Problem to work on:
Without the images, write out all of the following entries exactly.
=====
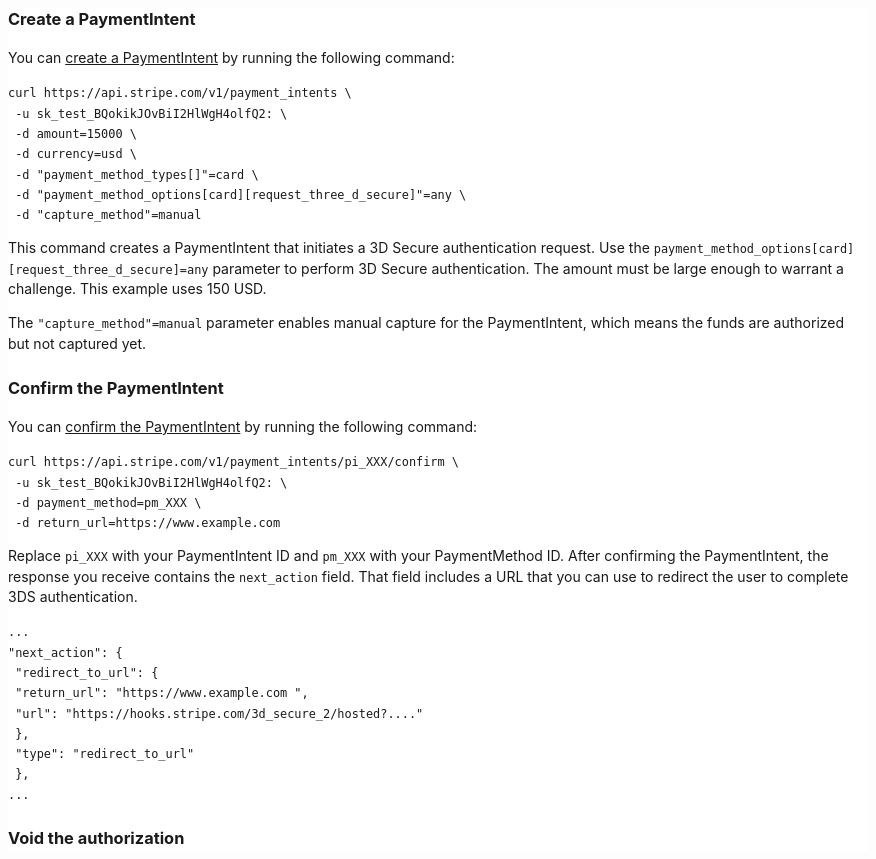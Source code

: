 ### Create a PaymentIntent

You can [create a
PaymentIntent](https://docs.stripe.com/api#create_payment_intent) by running the
following command:

```
curl https://api.stripe.com/v1/payment_intents \
 -u sk_test_BQokikJOvBiI2HlWgH4olfQ2: \
 -d amount=15000 \
 -d currency=usd \
 -d "payment_method_types[]"=card \
 -d "payment_method_options[card][request_three_d_secure]"=any \
 -d "capture_method"=manual
```

This command creates a PaymentIntent that initiates a 3D Secure authentication
request. Use the `payment_method_options[card][request_three_d_secure]=any`
parameter to perform 3D Secure authentication. The amount must be large enough
to warrant a challenge. This example uses 150 USD.

The `"capture_method"=manual` parameter enables manual capture for the
PaymentIntent, which means the funds are authorized but not captured yet.

### Confirm the PaymentIntent

You can [confirm the
PaymentIntent](https://docs.stripe.com/api#confirm_payment_intent) by running
the following command:

```
curl https://api.stripe.com/v1/payment_intents/pi_XXX/confirm \
 -u sk_test_BQokikJOvBiI2HlWgH4olfQ2: \
 -d payment_method=pm_XXX \
 -d return_url=https://www.example.com
```

Replace `pi_XXX` with your PaymentIntent ID and `pm_XXX` with your PaymentMethod
ID. After confirming the PaymentIntent, the response you receive contains the
`next_action` field. That field includes a URL that you can use to redirect the
user to complete 3DS authentication.

```
...
"next_action": {
 "redirect_to_url": {
 "return_url": "https://www.example.com ",
 "url": "https://hooks.stripe.com/3d_secure_2/hosted?...."
 },
 "type": "redirect_to_url"
 },
...
```

### Void the authorization
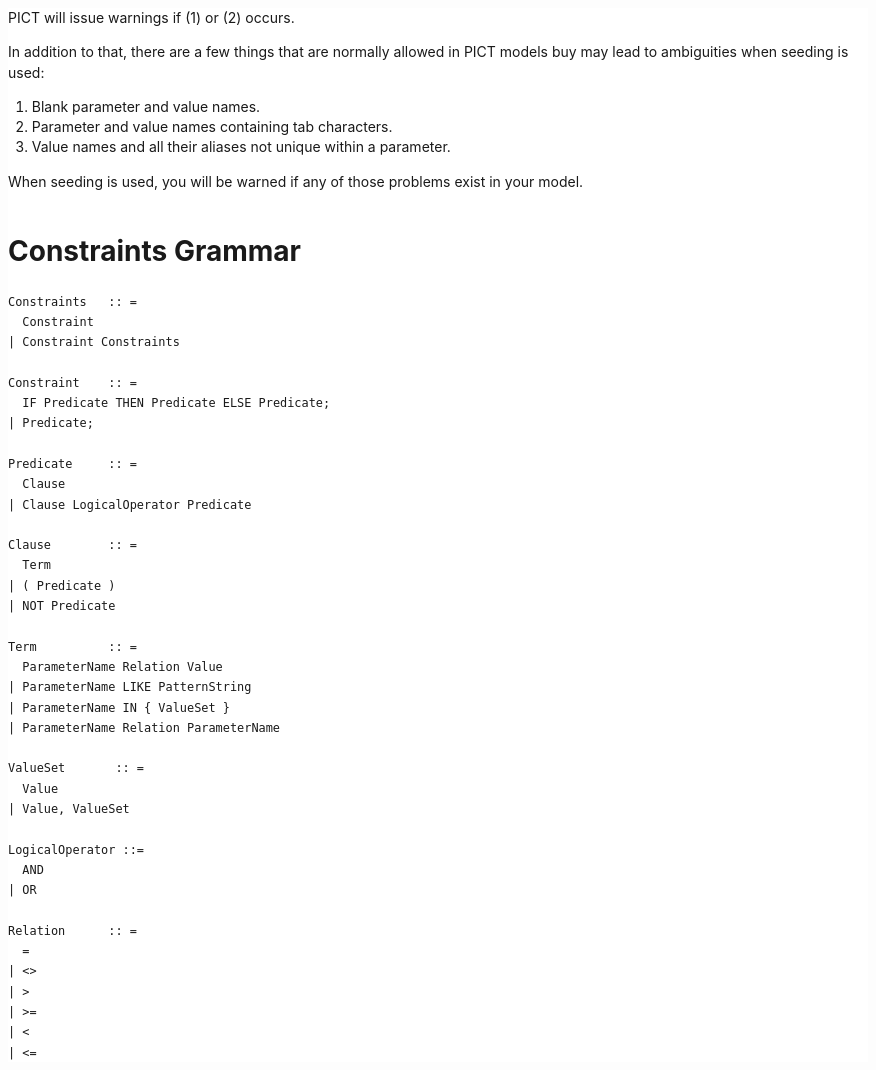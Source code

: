 PICT will issue warnings if (1) or (2) occurs.

In addition to that, there are a few things that are normally allowed in PICT models buy may lead to ambiguities when seeding is used:
 1. Blank parameter and value names.  
 2. Parameter and value names containing tab characters. 
 3. Value names and all their aliases not unique within a parameter. 

When seeding is used, you will be warned if any of those problems exist in your model.

# Constraints Grammar

    Constraints   :: =
      Constraint
    | Constraint Constraints

    Constraint    :: =
      IF Predicate THEN Predicate ELSE Predicate;
    | Predicate;

    Predicate     :: =
      Clause
    | Clause LogicalOperator Predicate

    Clause        :: =
      Term
    | ( Predicate )
    | NOT Predicate

    Term          :: =
      ParameterName Relation Value
    | ParameterName LIKE PatternString
    | ParameterName IN { ValueSet }
    | ParameterName Relation ParameterName

    ValueSet       :: =
      Value
    | Value, ValueSet

    LogicalOperator ::=
      AND 
    | OR

    Relation      :: = 
      = 
    | <> 
    | >
    | >=
    | <
    | <=

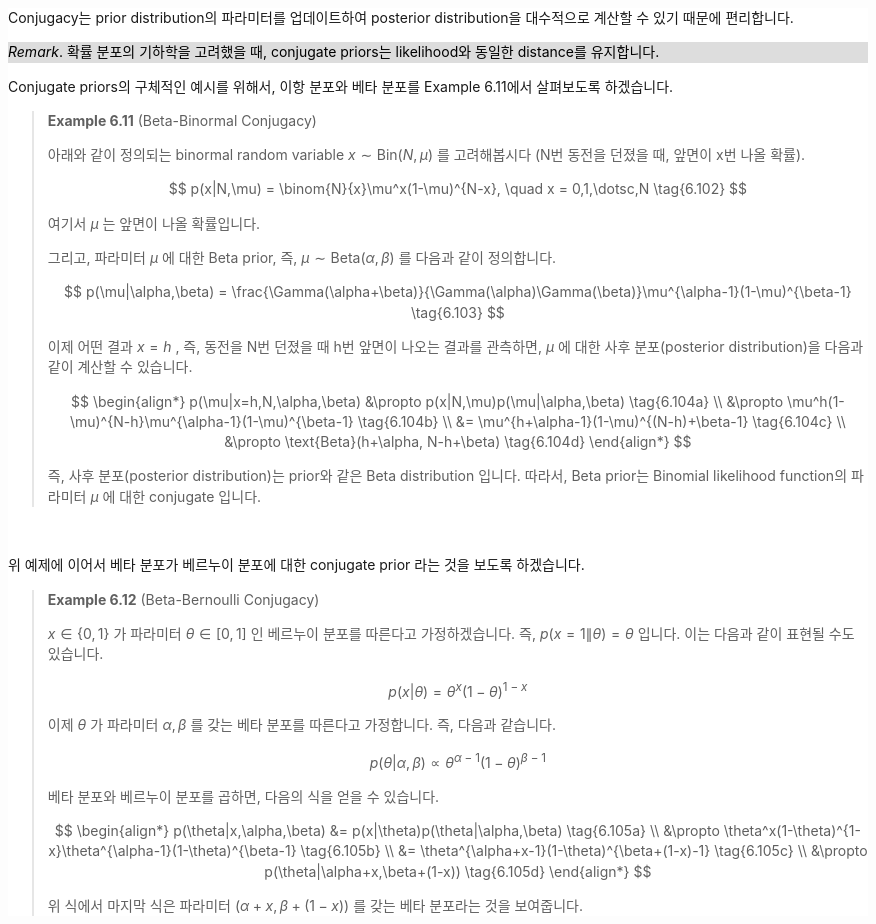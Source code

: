 Conjugacy는 prior distribution의 파라미터를 업데이트하여 posterior distribution을 대수적으로 계산할 수 있기 때문에 편리합니다.

<div style="background-color: #DDDDDD; color: #000000">
<i>Remark</i>. 확률 분포의 기하학을 고려했을 때, conjugate priors는 likelihood와 동일한 distance를 유지합니다.
</div>

Conjugate priors의 구체적인 예시를 위해서, 이항 분포와 베타 분포를 Example 6.11에서 살펴보도록 하겠습니다.

> **Example 6.11** (Beta-Binormal Conjugacy)
> 
> 아래와 같이 정의되는 binormal random variable $x\sim\text{Bin}(N,\mu)$ 를 고려해봅시다 (N번 동전을 던졌을 때, 앞면이 x번 나올 확률).
> 
> $$ p(x|N,\mu) = \binom{N}{x}\mu^x(1-\mu)^{N-x}, \quad x = 0,1,\dotsc,N \tag{6.102} $$
> 
> 여기서 $\mu$ 는 앞면이 나올 확률입니다.
> 
> 그리고, 파라미터 $\mu$ 에 대한 Beta prior, 즉, $\mu\sim\text{Beta}(\alpha,\beta)$ 를 다음과 같이 정의합니다.
> 
> $$ p(\mu|\alpha,\beta) = \frac{\Gamma(\alpha+\beta)}{\Gamma(\alpha)\Gamma(\beta)}\mu^{\alpha-1}(1-\mu)^{\beta-1} \tag{6.103} $$
> 
> 이제 어떤 결과 $x=h$ , 즉, 동전을 N번 던졌을 때 h번 앞면이 나오는 결과를 관측하면, $\mu$ 에 대한 사후 분포(posterior distribution)을 다음과 같이 계산할 수 있습니다.
> 
> $$ \begin{align*} p(\mu|x=h,N,\alpha,\beta) &\propto p(x|N,\mu)p(\mu|\alpha,\beta) \tag{6.104a} \\ &\propto \mu^h(1-\mu)^{N-h}\mu^{\alpha-1}(1-\mu)^{\beta-1} \tag{6.104b} \\ &= \mu^{h+\alpha-1}(1-\mu)^{(N-h)+\beta-1} \tag{6.104c} \\ &\propto \text{Beta}(h+\alpha, N-h+\beta) \tag{6.104d} \end{align*} $$
> 
> 즉, 사후 분포(posterior distribution)는 prior와 같은 Beta distribution 입니다. 따라서, Beta prior는 Binomial likelihood function의 파라미터 $\mu$ 에 대한 conjugate 입니다.

<br>

위 예제에 이어서 베타 분포가 베르누이 분포에 대한 conjugate prior 라는 것을 보도록 하겠습니다.

> **Example 6.12** (Beta-Bernoulli Conjugacy)
> 
> $x\in\lbrace0,1\rbrace$ 가 파라미터 $\theta\in[0,1]$ 인 베르누이 분포를 따른다고 가정하겠습니다. 즉, $p(x=1\|\theta) = \theta$ 입니다. 이는 다음과 같이 표현될 수도 있습니다.
> 
> $$ p(x|\theta) = \theta^x(1-\theta)^{1-x} $$
> 
> 이제 $\theta$ 가 파라미터 $\alpha, \beta$ 를 갖는 베타 분포를 따른다고 가정합니다. 즉, 다음과 같습니다.
> 
> $$ p(\theta|\alpha,\beta) \propto \theta^{\alpha-1}(1-\theta)^{\beta-1} $$
> 
> 베타 분포와 베르누이 분포를 곱하면, 다음의 식을 얻을 수 있습니다.
> 
> $$ \begin{align*} p(\theta|x,\alpha,\beta) &= p(x|\theta)p(\theta|\alpha,\beta) \tag{6.105a} \\ &\propto \theta^x(1-\theta)^{1-x}\theta^{\alpha-1}(1-\theta)^{\beta-1} \tag{6.105b} \\ &= \theta^{\alpha+x-1}(1-\theta)^{\beta+(1-x)-1} \tag{6.105c} \\ &\propto p(\theta|\alpha+x,\beta+(1-x)) \tag{6.105d} \end{align*} $$
> 
> 위 식에서 마지막 식은 파라미터 $(\alpha+x, \beta+(1-x))$ 를 갖는 베타 분포라는 것을 보여줍니다.
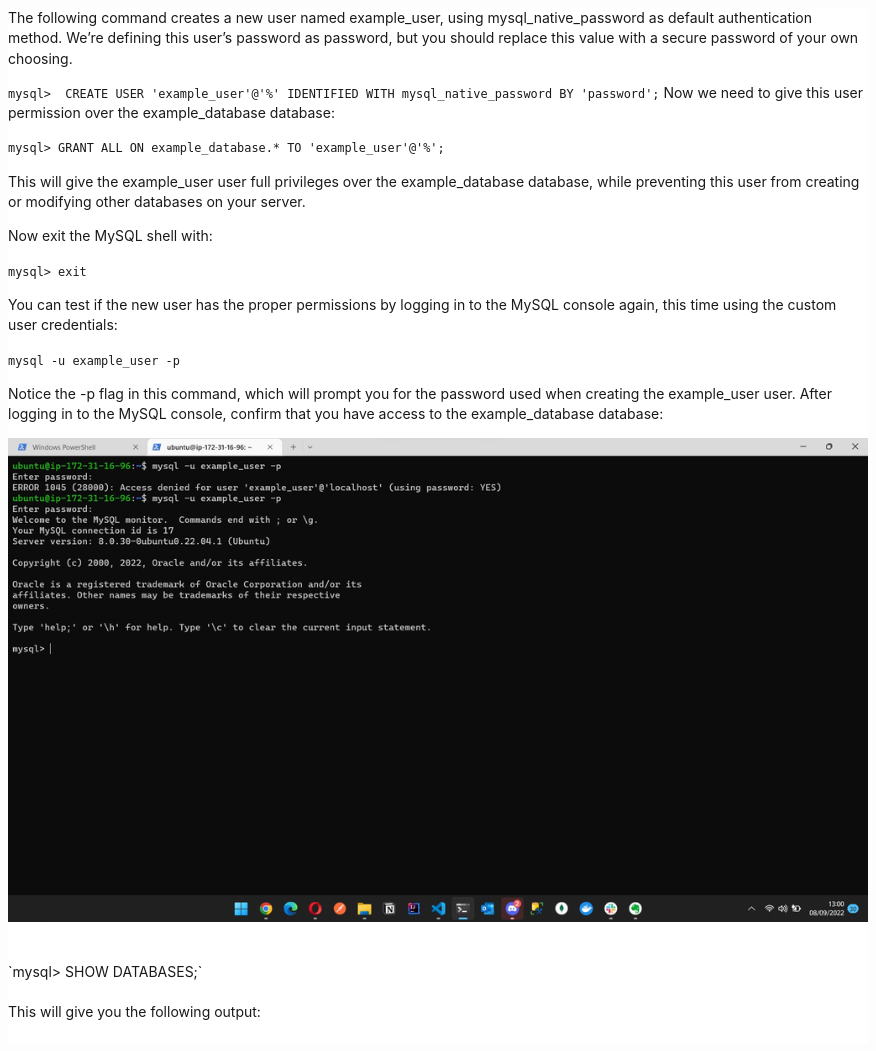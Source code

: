 The following command creates a new user named example_user, using mysql_native_password as default authentication method. We’re defining this user’s password as password, but you should replace this value with a secure password of your own choosing.

`mysql>  CREATE USER 'example_user'@'%' IDENTIFIED WITH mysql_native_password BY 'password';`
Now we need to give this user permission over the example_database database:

`mysql> GRANT ALL ON example_database.* TO 'example_user'@'%';`

This will give the example_user user full privileges over the example_database database, while preventing this user from creating or modifying other databases on your server.

Now exit the MySQL shell with:

`mysql> exit`

You can test if the new user has the proper permissions by logging in to the MySQL console again, this time using the custom user credentials:

`mysql -u example_user -p`

Notice the -p flag in this command, which will prompt you for the password used when creating the example_user user. After logging in to the MySQL console, confirm that you have access to the example_database database:

![access to db granted](./images/user_access_db.jpg)

<br>
`mysql> SHOW DATABASES;`

<br>
<br>
This will give you the following output:
<br>
<br>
=====
Expected answer:
Source code

: ### Create a PaymentIntent

You can [create a
PaymentIntent](https://docs.stripe.com/api#create_payment_intent) by running the
following command:

```
curl https://api.stripe.com/v1/payment_intents \
 -u sk_test_BQokikJOvBiI2HlWgH4olfQ2: \
 -d amount=15000 \
 -d currency=usd \
 -d "payment_method_types[]"=card \
 -d "payment_method_options[card][request_three_d_secure]"=any \
 -d "capture_method"=manual
```

This command creates a PaymentIntent that initiates a 3D Secure authentication
request. Use the `payment_method_options[card][request_three_d_secure]=any`
parameter to perform 3D Secure authentication. The amount must be large enough
to warrant a challenge. This example uses 150 USD.

The `"capture_method"=manual` parameter enables manual capture for the
PaymentIntent, which means the funds are authorized but not captured yet.

### Confirm the PaymentIntent

You can [confirm the
PaymentIntent](https://docs.stripe.com/api#confirm_payment_intent) by running
the following command:

```
curl https://api.stripe.com/v1/payment_intents/pi_XXX/confirm \
 -u sk_test_BQokikJOvBiI2HlWgH4olfQ2: \
 -d payment_method=pm_XXX \
 -d return_url=https://www.example.com
```

Replace `pi_XXX` with your PaymentIntent ID and `pm_XXX` with your PaymentMethod
ID. After confirming the PaymentIntent, the response you receive contains the
`next_action` field. That field includes a URL that you can use to redirect the
user to complete 3DS authentication.

```
...
"next_action": {
 "redirect_to_url": {
 "return_url": "https://www.example.com ",
 "url": "https://hooks.stripe.com/3d_secure_2/hosted?...."
 },
 "type": "redirect_to_url"
 },
...
```

### Void the authorization
Source code

: PICT will issue warnings if (1) or (2) occurs.

In addition to that, there are a few things that are normally allowed in PICT models buy may lead to ambiguities when seeding is used:
 1. Blank parameter and value names.  
 2. Parameter and value names containing tab characters. 
 3. Value names and all their aliases not unique within a parameter. 

When seeding is used, you will be warned if any of those problems exist in your model.

# Constraints Grammar

    Constraints   :: =
      Constraint
    | Constraint Constraints

    Constraint    :: =
      IF Predicate THEN Predicate ELSE Predicate;
    | Predicate;

    Predicate     :: =
      Clause
    | Clause LogicalOperator Predicate

    Clause        :: =
      Term
    | ( Predicate )
    | NOT Predicate

    Term          :: =
      ParameterName Relation Value
    | ParameterName LIKE PatternString
    | ParameterName IN { ValueSet }
    | ParameterName Relation ParameterName

    ValueSet       :: =
      Value
    | Value, ValueSet

    LogicalOperator ::=
      AND 
    | OR

    Relation      :: = 
      = 
    | <> 
    | >
    | >=
    | <
    | <=

Source code

: Conjugacy는 prior distribution의 파라미터를 업데이트하여 posterior distribution을 대수적으로 계산할 수 있기 때문에 편리합니다.

<div style="background-color: #DDDDDD; color: #000000">
<i>Remark</i>. 확률 분포의 기하학을 고려했을 때, conjugate priors는 likelihood와 동일한 distance를 유지합니다.
</div>

Conjugate priors의 구체적인 예시를 위해서, 이항 분포와 베타 분포를 Example 6.11에서 살펴보도록 하겠습니다.

> **Example 6.11** (Beta-Binormal Conjugacy)
> 
> 아래와 같이 정의되는 binormal random variable $x\sim\text{Bin}(N,\mu)$ 를 고려해봅시다 (N번 동전을 던졌을 때, 앞면이 x번 나올 확률).
> 
> $$ p(x|N,\mu) = \binom{N}{x}\mu^x(1-\mu)^{N-x}, \quad x = 0,1,\dotsc,N \tag{6.102} $$
> 
> 여기서 $\mu$ 는 앞면이 나올 확률입니다.
> 
> 그리고, 파라미터 $\mu$ 에 대한 Beta prior, 즉, $\mu\sim\text{Beta}(\alpha,\beta)$ 를 다음과 같이 정의합니다.
> 
> $$ p(\mu|\alpha,\beta) = \frac{\Gamma(\alpha+\beta)}{\Gamma(\alpha)\Gamma(\beta)}\mu^{\alpha-1}(1-\mu)^{\beta-1} \tag{6.103} $$
> 
> 이제 어떤 결과 $x=h$ , 즉, 동전을 N번 던졌을 때 h번 앞면이 나오는 결과를 관측하면, $\mu$ 에 대한 사후 분포(posterior distribution)을 다음과 같이 계산할 수 있습니다.
> 
> $$ \begin{align*} p(\mu|x=h,N,\alpha,\beta) &\propto p(x|N,\mu)p(\mu|\alpha,\beta) \tag{6.104a} \\ &\propto \mu^h(1-\mu)^{N-h}\mu^{\alpha-1}(1-\mu)^{\beta-1} \tag{6.104b} \\ &= \mu^{h+\alpha-1}(1-\mu)^{(N-h)+\beta-1} \tag{6.104c} \\ &\propto \text{Beta}(h+\alpha, N-h+\beta) \tag{6.104d} \end{align*} $$
> 
> 즉, 사후 분포(posterior distribution)는 prior와 같은 Beta distribution 입니다. 따라서, Beta prior는 Binomial likelihood function의 파라미터 $\mu$ 에 대한 conjugate 입니다.

<br>

위 예제에 이어서 베타 분포가 베르누이 분포에 대한 conjugate prior 라는 것을 보도록 하겠습니다.

> **Example 6.12** (Beta-Bernoulli Conjugacy)
> 
> $x\in\lbrace0,1\rbrace$ 가 파라미터 $\theta\in[0,1]$ 인 베르누이 분포를 따른다고 가정하겠습니다. 즉, $p(x=1\|\theta) = \theta$ 입니다. 이는 다음과 같이 표현될 수도 있습니다.
> 
> $$ p(x|\theta) = \theta^x(1-\theta)^{1-x} $$
> 
> 이제 $\theta$ 가 파라미터 $\alpha, \beta$ 를 갖는 베타 분포를 따른다고 가정합니다. 즉, 다음과 같습니다.
> 
> $$ p(\theta|\alpha,\beta) \propto \theta^{\alpha-1}(1-\theta)^{\beta-1} $$
> 
> 베타 분포와 베르누이 분포를 곱하면, 다음의 식을 얻을 수 있습니다.
> 
> $$ \begin{align*} p(\theta|x,\alpha,\beta) &= p(x|\theta)p(\theta|\alpha,\beta) \tag{6.105a} \\ &\propto \theta^x(1-\theta)^{1-x}\theta^{\alpha-1}(1-\theta)^{\beta-1} \tag{6.105b} \\ &= \theta^{\alpha+x-1}(1-\theta)^{\beta+(1-x)-1} \tag{6.105c} \\ &\propto p(\theta|\alpha+x,\beta+(1-x)) \tag{6.105d} \end{align*} $$
> 
> 위 식에서 마지막 식은 파라미터 $(\alpha+x, \beta+(1-x))$ 를 갖는 베타 분포라는 것을 보여줍니다.
Source code

: The following command creates a new user named example_user, using mysql_native_password as default authentication method. We’re defining this user’s password as password, but you should replace this value with a secure password of your own choosing.

`mysql>  CREATE USER 'example_user'@'%' IDENTIFIED WITH mysql_native_password BY 'password';`
Now we need to give this user permission over the example_database database:

`mysql> GRANT ALL ON example_database.* TO 'example_user'@'%';`

This will give the example_user user full privileges over the example_database database, while preventing this user from creating or modifying other databases on your server.

Now exit the MySQL shell with:

`mysql> exit`

You can test if the new user has the proper permissions by logging in to the MySQL console again, this time using the custom user credentials:

`mysql -u example_user -p`

Notice the -p flag in this command, which will prompt you for the password used when creating the example_user user. After logging in to the MySQL console, confirm that you have access to the example_database database:

![access to db granted](./images/user_access_db.jpg)

<br>
`mysql> SHOW DATABASES;`

<br>
<br>
This will give you the following output:
<br>
<br>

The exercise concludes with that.